Carol Lani Guinier (/ˈlɑːni ɡwɪˈnɪər/ LAH-nee gwin-EER; April 19, 1950 – January 7, 2022) was an American educator, legal scholar, and civil rights theorist. She was the Bennett Boskey Professor of Law at Harvard Law School, and the first woman of color appointed to a tenured professorship there.[1] Before coming to Harvard in 1998, Guinier taught at the University of Pennsylvania Law School for ten years. Her scholarship covered the professional responsibilities of public lawyers, the relationship between democracy and the law, the role of race and gender in the political process, college admissions, and affirmative action.
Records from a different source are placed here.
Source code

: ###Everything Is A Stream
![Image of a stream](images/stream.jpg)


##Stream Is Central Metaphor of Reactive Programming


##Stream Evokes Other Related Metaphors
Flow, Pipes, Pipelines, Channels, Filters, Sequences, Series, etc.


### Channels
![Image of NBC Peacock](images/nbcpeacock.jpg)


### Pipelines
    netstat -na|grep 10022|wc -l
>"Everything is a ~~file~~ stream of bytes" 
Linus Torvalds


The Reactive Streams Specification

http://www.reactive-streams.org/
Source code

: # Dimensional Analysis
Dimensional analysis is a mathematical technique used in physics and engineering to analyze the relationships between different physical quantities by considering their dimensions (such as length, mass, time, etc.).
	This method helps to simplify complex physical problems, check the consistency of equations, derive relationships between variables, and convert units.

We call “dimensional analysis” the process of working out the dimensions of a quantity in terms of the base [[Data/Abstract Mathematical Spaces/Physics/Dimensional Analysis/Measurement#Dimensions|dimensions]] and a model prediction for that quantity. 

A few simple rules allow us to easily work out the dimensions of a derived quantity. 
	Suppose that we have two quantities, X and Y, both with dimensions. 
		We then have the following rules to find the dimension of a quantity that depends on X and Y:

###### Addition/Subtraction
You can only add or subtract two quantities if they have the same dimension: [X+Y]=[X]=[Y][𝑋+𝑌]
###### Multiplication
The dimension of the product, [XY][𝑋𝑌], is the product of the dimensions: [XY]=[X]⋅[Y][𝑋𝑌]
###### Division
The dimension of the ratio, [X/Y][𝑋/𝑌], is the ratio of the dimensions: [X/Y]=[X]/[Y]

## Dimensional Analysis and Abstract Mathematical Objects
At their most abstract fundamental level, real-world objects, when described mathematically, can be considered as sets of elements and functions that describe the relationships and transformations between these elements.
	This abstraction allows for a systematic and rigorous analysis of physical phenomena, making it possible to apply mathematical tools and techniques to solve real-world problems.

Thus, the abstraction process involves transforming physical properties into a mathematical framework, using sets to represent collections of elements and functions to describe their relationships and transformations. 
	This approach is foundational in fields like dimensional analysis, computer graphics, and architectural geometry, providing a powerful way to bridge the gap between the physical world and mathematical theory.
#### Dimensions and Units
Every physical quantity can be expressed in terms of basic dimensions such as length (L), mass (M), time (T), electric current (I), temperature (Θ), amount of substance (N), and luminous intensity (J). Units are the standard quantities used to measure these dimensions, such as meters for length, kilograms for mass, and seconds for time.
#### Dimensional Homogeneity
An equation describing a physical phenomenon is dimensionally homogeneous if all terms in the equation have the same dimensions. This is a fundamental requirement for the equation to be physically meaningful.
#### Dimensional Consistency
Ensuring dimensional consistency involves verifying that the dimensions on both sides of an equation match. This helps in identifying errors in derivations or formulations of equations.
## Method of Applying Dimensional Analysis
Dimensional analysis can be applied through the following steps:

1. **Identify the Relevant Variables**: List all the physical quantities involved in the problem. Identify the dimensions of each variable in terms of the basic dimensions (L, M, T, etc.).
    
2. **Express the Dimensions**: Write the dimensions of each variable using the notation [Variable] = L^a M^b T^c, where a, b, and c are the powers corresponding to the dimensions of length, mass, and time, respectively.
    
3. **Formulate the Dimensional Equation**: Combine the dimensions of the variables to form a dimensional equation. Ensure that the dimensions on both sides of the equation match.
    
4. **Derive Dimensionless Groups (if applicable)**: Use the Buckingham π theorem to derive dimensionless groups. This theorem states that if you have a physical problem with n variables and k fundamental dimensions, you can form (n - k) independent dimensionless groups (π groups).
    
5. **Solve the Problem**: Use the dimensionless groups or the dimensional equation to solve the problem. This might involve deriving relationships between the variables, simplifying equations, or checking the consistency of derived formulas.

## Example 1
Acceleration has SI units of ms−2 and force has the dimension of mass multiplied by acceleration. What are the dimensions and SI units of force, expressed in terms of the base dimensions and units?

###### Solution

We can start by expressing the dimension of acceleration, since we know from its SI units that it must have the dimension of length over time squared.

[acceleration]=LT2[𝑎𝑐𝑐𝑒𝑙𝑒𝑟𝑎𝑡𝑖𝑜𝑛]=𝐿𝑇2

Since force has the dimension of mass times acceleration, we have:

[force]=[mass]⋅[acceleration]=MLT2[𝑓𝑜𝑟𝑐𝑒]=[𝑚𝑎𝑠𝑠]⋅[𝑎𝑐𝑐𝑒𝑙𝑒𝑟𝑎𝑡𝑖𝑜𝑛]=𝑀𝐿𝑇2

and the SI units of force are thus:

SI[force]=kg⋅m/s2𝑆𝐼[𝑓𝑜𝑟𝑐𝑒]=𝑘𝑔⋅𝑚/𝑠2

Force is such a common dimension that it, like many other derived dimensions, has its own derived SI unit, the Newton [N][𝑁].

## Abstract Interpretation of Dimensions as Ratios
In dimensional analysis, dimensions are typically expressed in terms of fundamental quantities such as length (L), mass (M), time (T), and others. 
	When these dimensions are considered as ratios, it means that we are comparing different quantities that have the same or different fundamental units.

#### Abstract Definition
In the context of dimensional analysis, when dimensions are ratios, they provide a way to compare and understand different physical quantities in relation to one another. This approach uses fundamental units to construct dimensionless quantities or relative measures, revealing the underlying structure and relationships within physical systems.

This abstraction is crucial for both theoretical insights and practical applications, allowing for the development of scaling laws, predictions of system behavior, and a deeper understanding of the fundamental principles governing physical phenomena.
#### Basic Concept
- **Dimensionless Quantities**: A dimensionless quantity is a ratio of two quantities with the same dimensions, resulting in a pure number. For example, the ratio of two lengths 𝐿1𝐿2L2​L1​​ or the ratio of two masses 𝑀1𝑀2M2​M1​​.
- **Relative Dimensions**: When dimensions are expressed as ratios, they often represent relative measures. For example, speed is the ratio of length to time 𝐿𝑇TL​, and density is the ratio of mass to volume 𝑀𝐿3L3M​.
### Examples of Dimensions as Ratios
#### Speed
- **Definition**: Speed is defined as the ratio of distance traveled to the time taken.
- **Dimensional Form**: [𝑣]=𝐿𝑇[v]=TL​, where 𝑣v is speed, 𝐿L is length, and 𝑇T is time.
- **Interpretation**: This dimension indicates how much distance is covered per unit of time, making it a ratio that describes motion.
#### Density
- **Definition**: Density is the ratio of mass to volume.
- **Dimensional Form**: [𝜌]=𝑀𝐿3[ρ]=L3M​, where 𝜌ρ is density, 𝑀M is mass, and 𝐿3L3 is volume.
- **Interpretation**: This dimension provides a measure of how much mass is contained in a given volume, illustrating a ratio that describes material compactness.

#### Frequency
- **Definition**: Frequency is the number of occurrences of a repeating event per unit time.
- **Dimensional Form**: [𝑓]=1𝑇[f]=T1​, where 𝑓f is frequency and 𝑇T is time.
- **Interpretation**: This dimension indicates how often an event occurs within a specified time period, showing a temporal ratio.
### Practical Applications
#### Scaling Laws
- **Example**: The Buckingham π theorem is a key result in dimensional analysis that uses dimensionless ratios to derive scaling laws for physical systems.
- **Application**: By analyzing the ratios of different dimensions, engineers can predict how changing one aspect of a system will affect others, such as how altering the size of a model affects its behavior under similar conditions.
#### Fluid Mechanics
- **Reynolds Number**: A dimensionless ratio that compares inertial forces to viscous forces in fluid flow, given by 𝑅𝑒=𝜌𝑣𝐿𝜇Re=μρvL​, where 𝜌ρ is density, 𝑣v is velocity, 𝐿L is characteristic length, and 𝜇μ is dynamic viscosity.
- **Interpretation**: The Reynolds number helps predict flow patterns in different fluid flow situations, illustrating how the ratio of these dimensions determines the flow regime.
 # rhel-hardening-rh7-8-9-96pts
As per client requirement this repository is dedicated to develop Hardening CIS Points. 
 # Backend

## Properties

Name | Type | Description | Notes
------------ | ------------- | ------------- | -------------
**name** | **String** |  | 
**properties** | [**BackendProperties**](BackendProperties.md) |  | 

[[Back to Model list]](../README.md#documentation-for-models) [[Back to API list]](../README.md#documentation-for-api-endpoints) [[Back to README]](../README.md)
In 1993 President Bill Clinton nominated Guinier to be United States Assistant Attorney General for Civil Rights, but withdrew the nomination.

Early life and career

[edit]

Carol Lani Guinier was born on April 19, 1950, in New York City, to Eugenia "Genii" Paprin and Ewart Guinier.[2][3][4] Ewart, who was born in Panama to Jamaican parents and raised in Panama and Boston, was one of two black students admitted to Harvard College in 1929. He was forced to drop out in 1931, unable to afford school after he was excluded from financial aid and campus housing, but he ultimately returned to Harvard as a professor and the first chair of the Afro-American Studies Department in 1969.[5] Paprin, an Ashkenazi-Jewish civil-rights activist, graduated from Hunter College in 1939.[6] Guinier's parents met in Hawaii Territory, where each was a member of the Communist Party of Hawaii and of the Hawaii Civil Rights Congress. Guinier's father was also a national officer for the United Public Workers of America, a Congress of Industrial Organizations (CIO) union.[7] Her uncle was real estate developer and social activist Maurice Paprin.[8] Guinier moved with her family to Hollis, Queens, in 1956.[9]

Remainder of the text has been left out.